EXERCISE
Using the listing below, retype exactly the lines starting at the one with "(成功) 或 **1** (失败)" and ending at the one with "发布的发布访问列表的成员可以针对该发布执行 sp_helpmergepublication。 发布数据库中的", and include both.

PROVIDED RECORDS
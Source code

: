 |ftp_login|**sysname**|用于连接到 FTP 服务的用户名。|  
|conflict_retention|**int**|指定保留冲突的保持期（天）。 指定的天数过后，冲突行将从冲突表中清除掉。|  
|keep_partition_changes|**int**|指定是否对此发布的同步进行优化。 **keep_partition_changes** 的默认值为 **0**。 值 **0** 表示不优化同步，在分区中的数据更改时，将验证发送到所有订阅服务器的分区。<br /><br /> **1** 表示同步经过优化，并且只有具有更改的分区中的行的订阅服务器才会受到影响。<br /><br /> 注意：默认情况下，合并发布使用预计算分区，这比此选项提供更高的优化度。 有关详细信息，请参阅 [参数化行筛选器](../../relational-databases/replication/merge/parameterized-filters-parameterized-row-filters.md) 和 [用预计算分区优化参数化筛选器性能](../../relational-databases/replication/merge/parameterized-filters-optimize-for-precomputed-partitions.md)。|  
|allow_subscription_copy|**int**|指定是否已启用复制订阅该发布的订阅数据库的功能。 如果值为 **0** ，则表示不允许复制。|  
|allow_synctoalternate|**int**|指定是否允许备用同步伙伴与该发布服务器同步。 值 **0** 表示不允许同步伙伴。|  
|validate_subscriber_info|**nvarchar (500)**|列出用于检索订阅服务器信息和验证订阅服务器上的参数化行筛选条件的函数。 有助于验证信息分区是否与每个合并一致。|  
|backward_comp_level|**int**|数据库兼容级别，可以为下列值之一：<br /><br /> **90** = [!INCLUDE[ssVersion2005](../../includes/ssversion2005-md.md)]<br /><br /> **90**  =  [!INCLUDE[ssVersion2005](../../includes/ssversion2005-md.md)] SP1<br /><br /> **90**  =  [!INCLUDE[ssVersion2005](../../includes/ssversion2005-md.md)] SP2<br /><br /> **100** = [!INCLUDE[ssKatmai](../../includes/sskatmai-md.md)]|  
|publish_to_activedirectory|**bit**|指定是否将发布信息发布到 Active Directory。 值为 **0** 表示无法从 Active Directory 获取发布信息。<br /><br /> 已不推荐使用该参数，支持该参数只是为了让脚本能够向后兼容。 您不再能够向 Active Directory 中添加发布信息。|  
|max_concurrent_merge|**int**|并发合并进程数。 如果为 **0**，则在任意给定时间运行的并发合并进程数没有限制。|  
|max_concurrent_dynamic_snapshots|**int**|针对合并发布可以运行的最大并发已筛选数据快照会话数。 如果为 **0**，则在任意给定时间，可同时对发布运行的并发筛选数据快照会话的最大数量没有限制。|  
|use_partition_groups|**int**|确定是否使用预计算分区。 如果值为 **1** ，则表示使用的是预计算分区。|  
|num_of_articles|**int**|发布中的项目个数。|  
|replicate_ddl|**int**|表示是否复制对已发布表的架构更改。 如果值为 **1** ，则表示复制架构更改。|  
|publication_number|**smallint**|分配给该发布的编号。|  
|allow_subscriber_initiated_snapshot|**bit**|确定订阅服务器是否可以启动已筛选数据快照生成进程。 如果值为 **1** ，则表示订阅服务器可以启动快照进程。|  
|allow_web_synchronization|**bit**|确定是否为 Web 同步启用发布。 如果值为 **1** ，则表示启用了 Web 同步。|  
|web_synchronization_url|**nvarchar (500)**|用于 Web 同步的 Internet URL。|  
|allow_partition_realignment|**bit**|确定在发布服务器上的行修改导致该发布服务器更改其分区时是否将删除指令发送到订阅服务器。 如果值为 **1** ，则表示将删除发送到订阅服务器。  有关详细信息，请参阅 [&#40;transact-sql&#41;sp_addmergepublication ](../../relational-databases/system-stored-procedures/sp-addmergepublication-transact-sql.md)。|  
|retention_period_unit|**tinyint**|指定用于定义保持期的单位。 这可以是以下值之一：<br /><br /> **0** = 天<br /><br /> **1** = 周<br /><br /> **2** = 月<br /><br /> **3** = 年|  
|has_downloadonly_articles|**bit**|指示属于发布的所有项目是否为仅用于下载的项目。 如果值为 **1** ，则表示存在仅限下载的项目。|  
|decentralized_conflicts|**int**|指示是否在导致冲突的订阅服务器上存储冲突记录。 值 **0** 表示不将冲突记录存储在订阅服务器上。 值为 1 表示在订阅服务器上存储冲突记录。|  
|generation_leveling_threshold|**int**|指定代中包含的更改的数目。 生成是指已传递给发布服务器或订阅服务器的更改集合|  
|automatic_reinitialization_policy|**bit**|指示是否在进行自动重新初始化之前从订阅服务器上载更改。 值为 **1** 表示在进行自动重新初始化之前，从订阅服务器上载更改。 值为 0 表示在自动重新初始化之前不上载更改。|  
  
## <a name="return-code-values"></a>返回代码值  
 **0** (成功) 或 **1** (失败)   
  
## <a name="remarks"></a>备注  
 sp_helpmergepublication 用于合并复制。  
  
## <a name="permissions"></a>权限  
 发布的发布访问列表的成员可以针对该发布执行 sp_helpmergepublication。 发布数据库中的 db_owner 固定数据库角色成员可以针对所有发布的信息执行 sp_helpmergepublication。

* * *

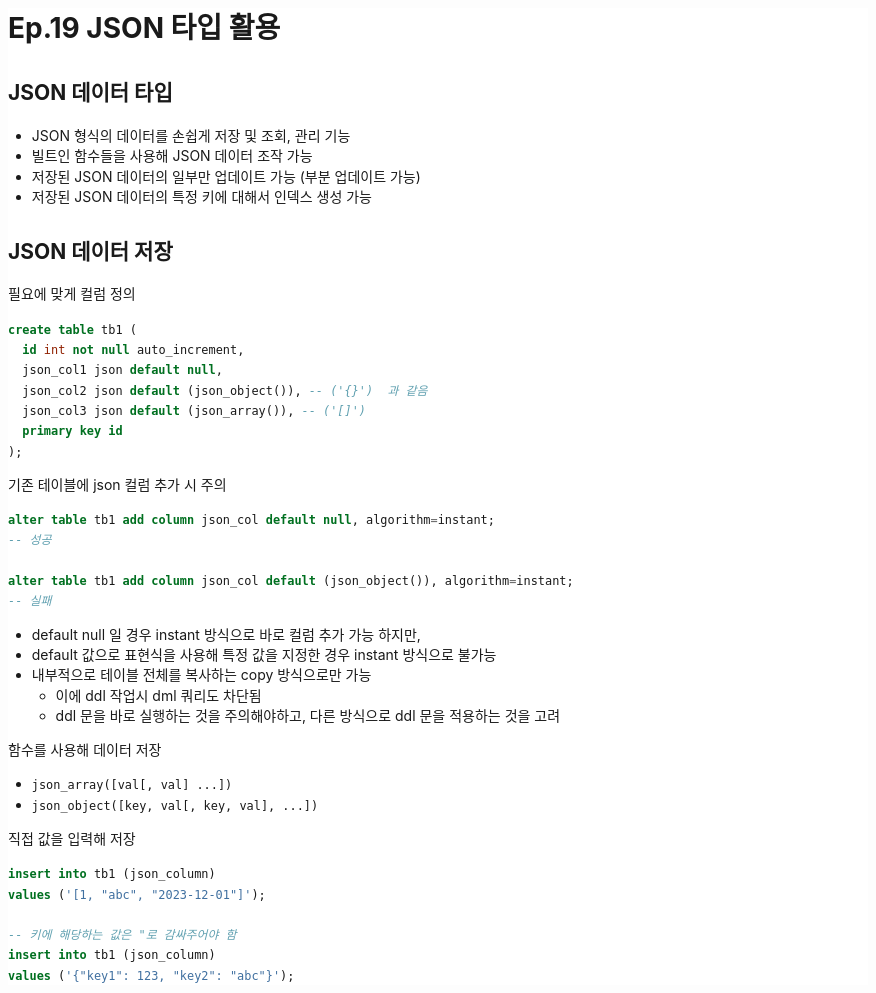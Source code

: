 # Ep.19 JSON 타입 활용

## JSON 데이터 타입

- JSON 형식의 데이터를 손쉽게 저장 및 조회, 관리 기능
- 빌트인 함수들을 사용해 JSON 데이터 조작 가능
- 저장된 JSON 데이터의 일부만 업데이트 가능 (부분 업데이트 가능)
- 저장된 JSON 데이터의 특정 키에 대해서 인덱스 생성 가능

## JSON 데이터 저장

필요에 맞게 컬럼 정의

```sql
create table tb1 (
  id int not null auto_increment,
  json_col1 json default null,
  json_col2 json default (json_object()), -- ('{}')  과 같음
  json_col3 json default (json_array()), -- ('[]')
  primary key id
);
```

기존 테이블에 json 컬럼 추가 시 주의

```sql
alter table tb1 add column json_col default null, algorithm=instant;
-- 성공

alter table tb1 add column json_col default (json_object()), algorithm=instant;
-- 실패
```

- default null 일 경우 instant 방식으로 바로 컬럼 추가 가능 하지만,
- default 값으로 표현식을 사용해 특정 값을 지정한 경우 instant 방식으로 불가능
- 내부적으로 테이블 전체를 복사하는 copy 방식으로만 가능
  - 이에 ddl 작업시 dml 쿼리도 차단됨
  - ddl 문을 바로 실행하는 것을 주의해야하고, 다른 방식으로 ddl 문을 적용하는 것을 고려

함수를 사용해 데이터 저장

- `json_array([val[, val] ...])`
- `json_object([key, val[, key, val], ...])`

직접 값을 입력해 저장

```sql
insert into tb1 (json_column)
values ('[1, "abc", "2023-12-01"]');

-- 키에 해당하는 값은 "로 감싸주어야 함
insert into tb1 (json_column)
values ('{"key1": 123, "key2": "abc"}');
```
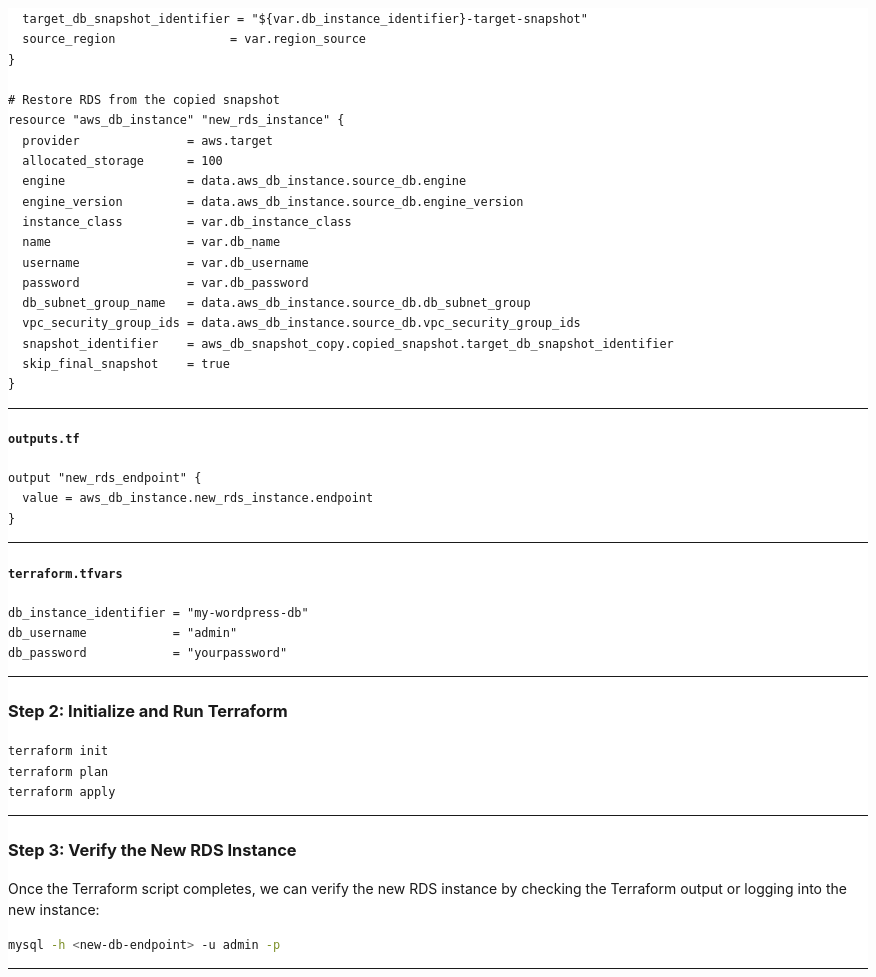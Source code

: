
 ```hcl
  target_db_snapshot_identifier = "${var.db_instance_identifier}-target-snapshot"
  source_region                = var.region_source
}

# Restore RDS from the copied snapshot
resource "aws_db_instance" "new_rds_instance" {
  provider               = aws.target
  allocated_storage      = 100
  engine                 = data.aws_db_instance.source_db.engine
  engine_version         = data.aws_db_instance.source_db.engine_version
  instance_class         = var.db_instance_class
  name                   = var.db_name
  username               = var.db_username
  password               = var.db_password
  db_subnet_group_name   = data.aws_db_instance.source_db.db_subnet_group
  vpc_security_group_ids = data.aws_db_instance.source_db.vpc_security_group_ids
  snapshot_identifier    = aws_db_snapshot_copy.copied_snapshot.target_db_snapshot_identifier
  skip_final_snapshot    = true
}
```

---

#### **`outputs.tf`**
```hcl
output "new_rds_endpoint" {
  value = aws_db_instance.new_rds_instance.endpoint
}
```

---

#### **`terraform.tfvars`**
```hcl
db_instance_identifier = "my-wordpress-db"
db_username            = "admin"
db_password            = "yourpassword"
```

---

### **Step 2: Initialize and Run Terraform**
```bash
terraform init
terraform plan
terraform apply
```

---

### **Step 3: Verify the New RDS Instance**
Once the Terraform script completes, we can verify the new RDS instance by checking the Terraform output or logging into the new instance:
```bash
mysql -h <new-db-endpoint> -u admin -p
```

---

TASK SOLUTION
 **0** (成功) 或 **1** (失败)   
  
## <a name="remarks"></a>备注  
 sp_helpmergepublication 用于合并复制。  
  
## <a name="permissions"></a>权限  
 发布的发布访问列表的成员可以针对该发布执行 sp_helpmergepublication。 发布数据库中的 db_owner 固定数据库角色成员可以针对所有发布的信息执行 sp_helpmergepublication。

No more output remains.